_Problem to solve_
Using the entries below, copy out all lines where "heap" is found.

_Source data_
____
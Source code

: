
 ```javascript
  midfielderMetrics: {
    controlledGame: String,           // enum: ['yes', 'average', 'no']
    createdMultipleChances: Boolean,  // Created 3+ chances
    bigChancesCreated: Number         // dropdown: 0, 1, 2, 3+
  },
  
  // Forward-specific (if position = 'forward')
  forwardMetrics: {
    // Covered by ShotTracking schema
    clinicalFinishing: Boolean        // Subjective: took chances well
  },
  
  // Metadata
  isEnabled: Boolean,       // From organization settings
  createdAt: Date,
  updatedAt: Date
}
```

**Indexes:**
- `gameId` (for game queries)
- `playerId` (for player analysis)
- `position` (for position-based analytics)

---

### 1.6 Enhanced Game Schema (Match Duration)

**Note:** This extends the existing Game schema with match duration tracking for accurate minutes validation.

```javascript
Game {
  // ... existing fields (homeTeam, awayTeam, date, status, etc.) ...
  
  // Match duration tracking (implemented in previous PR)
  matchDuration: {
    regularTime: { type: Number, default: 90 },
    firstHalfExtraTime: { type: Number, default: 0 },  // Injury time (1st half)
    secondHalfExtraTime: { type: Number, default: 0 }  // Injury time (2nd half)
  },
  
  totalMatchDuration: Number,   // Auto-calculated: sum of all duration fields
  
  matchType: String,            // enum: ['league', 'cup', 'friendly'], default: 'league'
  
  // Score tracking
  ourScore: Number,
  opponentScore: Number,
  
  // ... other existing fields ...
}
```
____
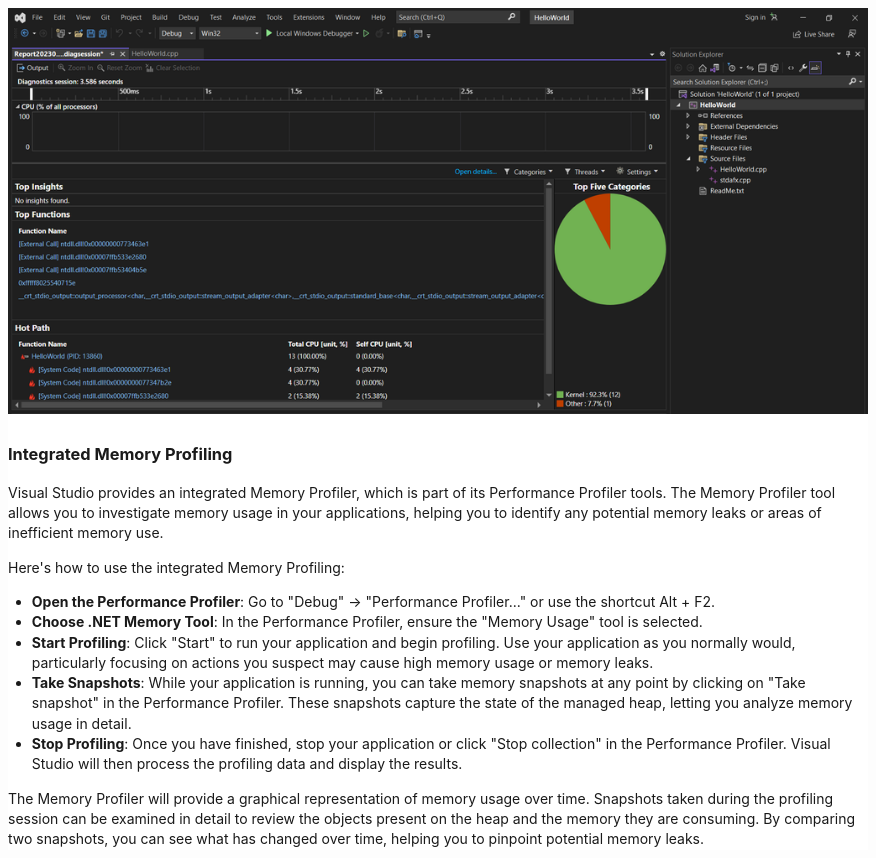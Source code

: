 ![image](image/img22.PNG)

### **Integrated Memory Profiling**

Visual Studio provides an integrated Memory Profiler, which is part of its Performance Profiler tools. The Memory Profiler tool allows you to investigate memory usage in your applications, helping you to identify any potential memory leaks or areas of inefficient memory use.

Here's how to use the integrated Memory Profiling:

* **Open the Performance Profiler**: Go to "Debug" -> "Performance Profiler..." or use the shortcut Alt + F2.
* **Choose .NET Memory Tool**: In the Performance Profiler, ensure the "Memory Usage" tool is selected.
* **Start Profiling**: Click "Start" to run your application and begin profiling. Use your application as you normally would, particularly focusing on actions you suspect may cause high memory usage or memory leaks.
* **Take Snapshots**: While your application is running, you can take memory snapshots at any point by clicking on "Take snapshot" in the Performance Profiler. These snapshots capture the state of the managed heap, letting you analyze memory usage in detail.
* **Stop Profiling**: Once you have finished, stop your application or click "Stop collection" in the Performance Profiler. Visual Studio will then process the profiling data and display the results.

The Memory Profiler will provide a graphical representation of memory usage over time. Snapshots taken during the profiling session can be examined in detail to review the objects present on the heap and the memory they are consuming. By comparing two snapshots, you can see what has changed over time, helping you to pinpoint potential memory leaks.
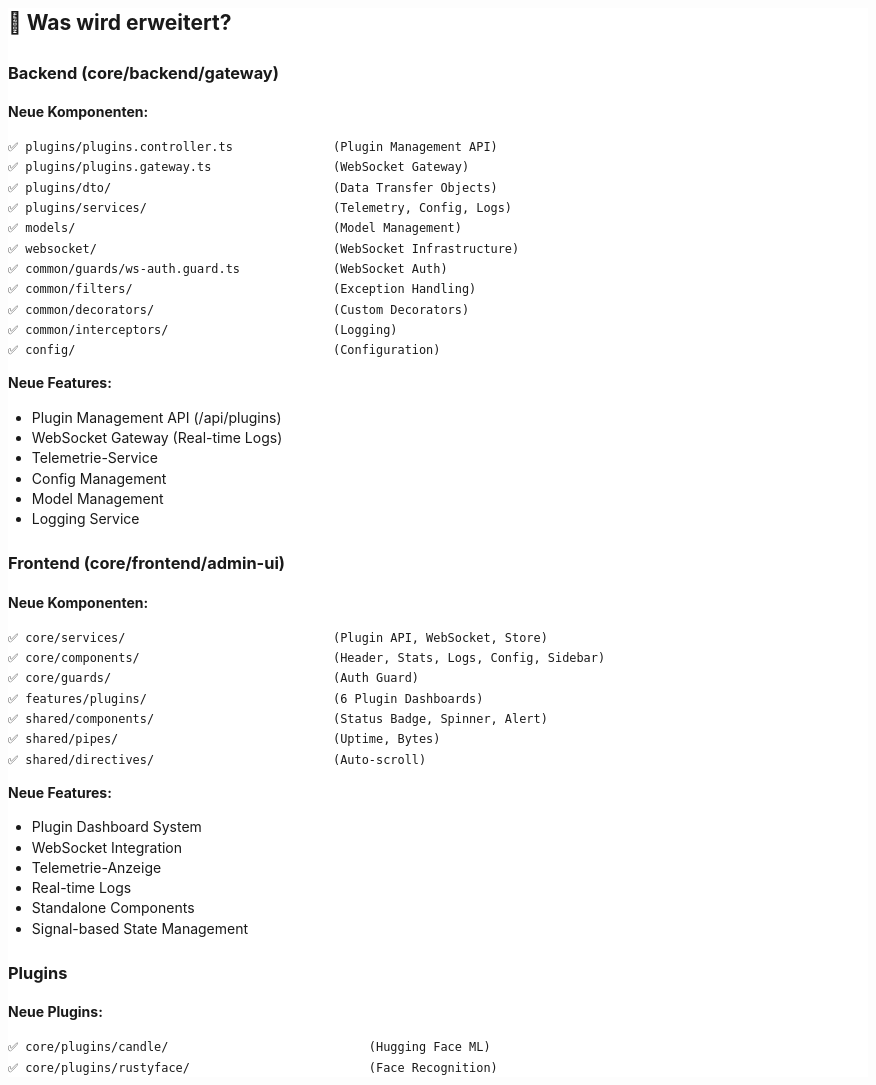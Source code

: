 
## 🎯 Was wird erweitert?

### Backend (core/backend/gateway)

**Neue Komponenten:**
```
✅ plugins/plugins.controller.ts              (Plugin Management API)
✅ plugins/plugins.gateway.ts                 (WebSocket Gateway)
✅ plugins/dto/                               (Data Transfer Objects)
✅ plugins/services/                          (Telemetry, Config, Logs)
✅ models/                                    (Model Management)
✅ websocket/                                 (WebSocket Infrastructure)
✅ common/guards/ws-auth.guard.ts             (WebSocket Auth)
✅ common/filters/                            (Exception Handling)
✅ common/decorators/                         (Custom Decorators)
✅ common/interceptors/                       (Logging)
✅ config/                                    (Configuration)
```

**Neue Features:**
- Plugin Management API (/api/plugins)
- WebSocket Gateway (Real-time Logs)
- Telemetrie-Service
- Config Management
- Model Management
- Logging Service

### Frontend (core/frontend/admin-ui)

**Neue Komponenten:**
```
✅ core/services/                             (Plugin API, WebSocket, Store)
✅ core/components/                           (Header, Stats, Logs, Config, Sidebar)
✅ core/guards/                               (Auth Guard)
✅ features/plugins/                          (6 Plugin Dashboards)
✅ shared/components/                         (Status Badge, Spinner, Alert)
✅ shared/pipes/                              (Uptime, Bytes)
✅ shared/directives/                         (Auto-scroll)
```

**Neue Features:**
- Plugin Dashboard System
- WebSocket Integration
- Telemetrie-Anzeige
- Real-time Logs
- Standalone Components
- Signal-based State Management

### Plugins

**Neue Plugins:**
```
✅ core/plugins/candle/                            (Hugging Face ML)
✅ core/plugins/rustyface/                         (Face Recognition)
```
____
_Solved exercise_
* **Take Snapshots**: While your application is running, you can take memory snapshots at any point by clicking on "Take snapshot" in the Performance Profiler. These snapshots capture the state of the managed heap, letting you analyze memory usage in detail.
The Memory Profiler will provide a graphical representation of memory usage over time. Snapshots taken during the profiling session can be examined in detail to review the objects present on the heap and the memory they are consuming. By comparing two snapshots, you can see what has changed over time, helping you to pinpoint potential memory leaks.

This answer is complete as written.